We are not sure what they are doing, for we thought sea turtles only came ashore at night to lay their eggs. Possibly they are just checking out their landing zone for later tonight? We consider returning ashore after the moon rises, but, unfortunately, that is not until midnight. Knowing we need a solid night’s sleep before setting off across the ocean in the morning, we reluctantly pass on the opportunity.

.

Sunday, October 27th – We leave East Diamond Islet and are relieved when our newly installed spare autopilot engages and works perfectly. This is a huge relief when you only have two crew onboard. Our departure was timed so that we would reach Hydrographer’s passage shortly after daylight the following morning. This deep water reef passage is over 60nm long and is used by many large ships carrying coal from Queensland ports like Hay Point to international markets. Well marked with lighted buoys, it is navigable at night, but we prefer to do our first trip through it in daylight.

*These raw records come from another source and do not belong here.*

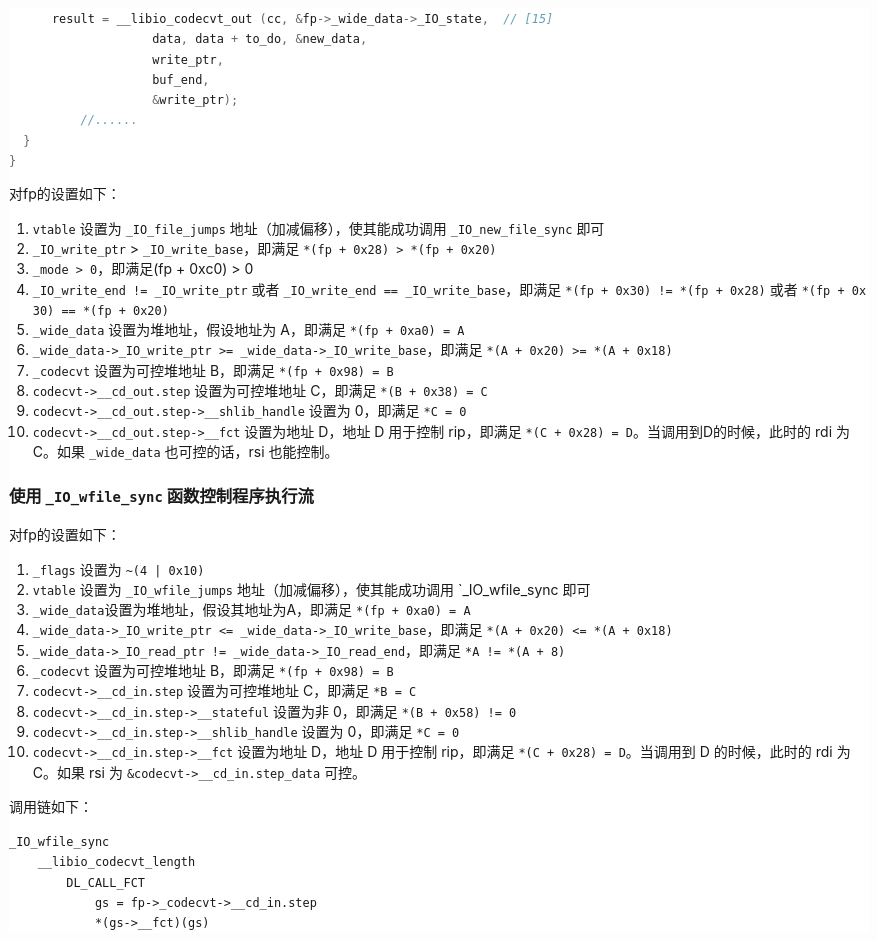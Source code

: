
 ```c
      result = __libio_codecvt_out (cc, &fp->_wide_data->_IO_state,  // [15]
                    data, data + to_do, &new_data,
                    write_ptr,
                    buf_end,
                    &write_ptr);
          //......
  }
}
```

对fp的设置如下：

1. `vtable` 设置为 `_IO_file_jumps` 地址（加减偏移），使其能成功调用 `_IO_new_file_sync` 即可
2. `_IO_write_ptr` > `_IO_write_base`，即满足 `*(fp + 0x28) > *(fp + 0x20)`
3. `_mode > 0`，即满足(fp + 0xc0) > 0
4. `_IO_write_end != _IO_write_ptr` 或者 `_IO_write_end == _IO_write_base`，即满足 `*(fp + 0x30) != *(fp + 0x28)` 或者 `*(fp + 0x30) == *(fp + 0x20)`
5. `_wide_data` 设置为堆地址，假设地址为 A，即满足 `*(fp + 0xa0) = A`
6. `_wide_data->_IO_write_ptr >= _wide_data->_IO_write_base`，即满足 `*(A + 0x20) >= *(A + 0x18)`
7. `_codecvt` 设置为可控堆地址 B，即满足 `*(fp + 0x98) = B`
8. `codecvt->__cd_out.step` 设置为可控堆地址 C，即满足 `*(B + 0x38) = C`
9. `codecvt->__cd_out.step->__shlib_handle` 设置为 0，即满足 `*C = 0`
10. `codecvt->__cd_out.step->__fct` 设置为地址 D，地址 D 用于控制 rip，即满足 `*(C + 0x28) = D`。当调用到D的时候，此时的 rdi 为 C。如果 `_wide_data` 也可控的话，rsi 也能控制。


### 使用 `_IO_wfile_sync` 函数控制程序执行流

对fp的设置如下：

1. `_flags` 设置为 `~(4 | 0x10)`
2. `vtable` 设置为 `_IO_wfile_jumps` 地址（加减偏移），使其能成功调用 `_IO_wfile_sync 即可
3. `_wide_data`设置为堆地址，假设其地址为A，即满足 `*(fp + 0xa0) = A`
4. `_wide_data->_IO_write_ptr <= _wide_data->_IO_write_base`，即满足 `*(A + 0x20) <= *(A + 0x18)`
5. `_wide_data->_IO_read_ptr != _wide_data->_IO_read_end`，即满足 `*A != *(A + 8)`
6. `_codecvt` 设置为可控堆地址 B，即满足 `*(fp + 0x98) = B`
7. `codecvt->__cd_in.step` 设置为可控堆地址 C，即满足 `*B = C`
8. `codecvt->__cd_in.step->__stateful` 设置为非 0，即满足 `*(B + 0x58) != 0`
9. `codecvt->__cd_in.step->__shlib_handle` 设置为 0，即满足 `*C = 0`
10. `codecvt->__cd_in.step->__fct` 设置为地址 D，地址 D 用于控制 rip，即满足 `*(C + 0x28) = D`。当调用到 D 的时候，此时的 rdi 为 C。如果 rsi 为 `&codecvt->__cd_in.step_data` 可控。


调用链如下：

```
_IO_wfile_sync
    __libio_codecvt_length
        DL_CALL_FCT
            gs = fp->_codecvt->__cd_in.step
            *(gs->__fct)(gs)
```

Monday, Oct 28th – 0700 – It is another nice sunny morning as we begin to intercept the centerline for Hydrographer’s Passage. Wind is about 20 knots from E, and we are sailing relatively fast which proves a benefit, for within 1 and 1/2 hours, we are fighting 2 knots of adverse current as the tide ebbs. By mid morning, we pass Bugatti Reef and enter the wide open middle of this passage. The course through this section runs SE, and we had expected it to be too close to the wind to continue sailing here, but luckily, the wind has backed to ENE. We continue to navigate our way through the passage, and by late afternoon, we are sailing out of Hydrographers Passage. We cannot believe our good fortune. It was a sunny day with decent wind, and we were able to sail all the way through this passage. Later, we are amazed to learn that this deep passage through the Great Barrier Reef had only been charted within the last 30 years.

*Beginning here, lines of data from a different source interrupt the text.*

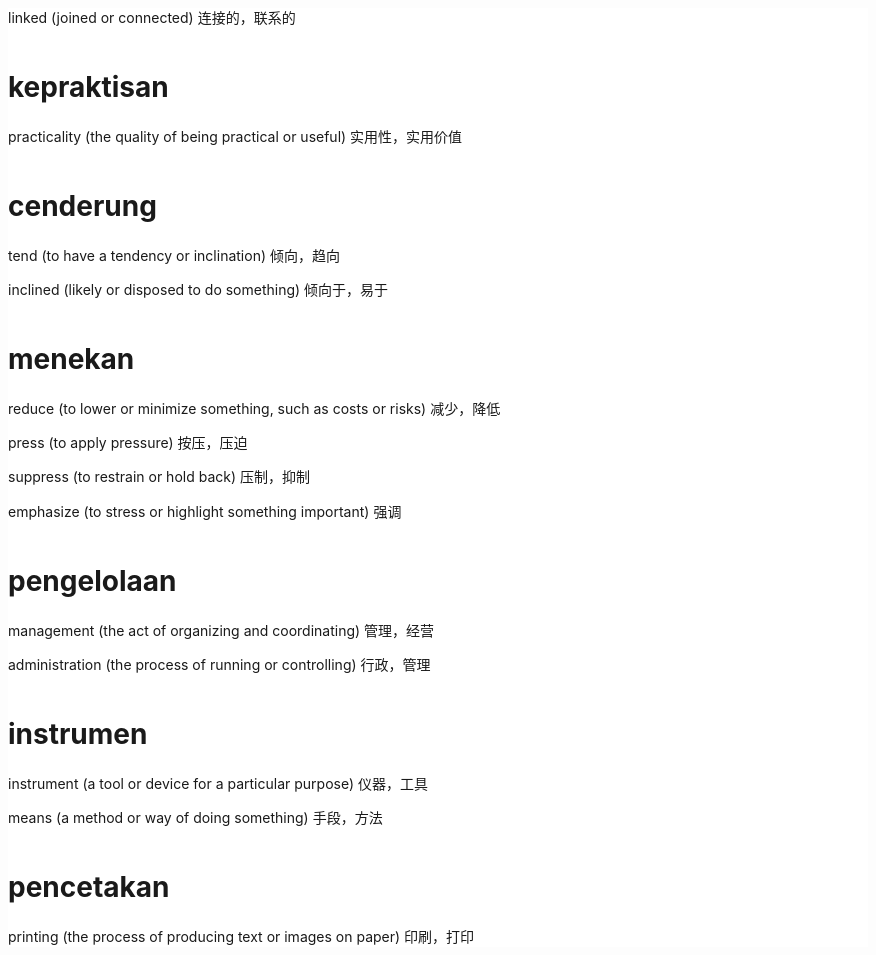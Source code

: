 linked (joined or connected)
连接的，联系的

# kepraktisan

practicality (the quality of being practical or useful)
实用性，实用价值

# cenderung

tend (to have a tendency or inclination)
倾向，趋向

inclined (likely or disposed to do something)
倾向于，易于

# menekan

reduce (to lower or minimize something, such as costs or risks)
减少，降低

press (to apply pressure)
按压，压迫

suppress (to restrain or hold back)
压制，抑制

emphasize (to stress or highlight something important)
强调

# pengelolaan

management (the act of organizing and coordinating)
管理，经营

administration (the process of running or controlling)
行政，管理

# instrumen

instrument (a tool or device for a particular purpose)
仪器，工具

means (a method or way of doing something)
手段，方法

# pencetakan

printing (the process of producing text or images on paper)
印刷，打印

Our destination is Mackay where we will clear into Australia, but we still have some distance to go, and that will have us arriving into Mackay after midnight. We call Customs and request permission to stop and anchor at Scawfell Island rather than continuing all the way to Mackay. They give us permission to do so warning us that we are not allowed to leave the boat and go ashore. We acknowledge that. We are just pleased to be able to get a good night’s sleep rather than facing a nighttime arrival at a strange port.

.

Tuesday, October 29th – Shortly after dawn, well rested, we motor away from Scawfell Island.

.

By noon, we have cleared into Australia and are in our slip in the Mackay Marina. Our total passage from the Louisiades to Mackay was 667nm. It was not a particularly long passage, but it could have been really tough if we had not been able to repair the autopilot. Fortunately, we had the right spare part and a convenient stop where we could replace it. We were also grateful when Australian Customs gave us permission to stop at Scawfell Island. Being able to rest at anchor for those two nights on this passage made it so much easier, safer and enjoyable.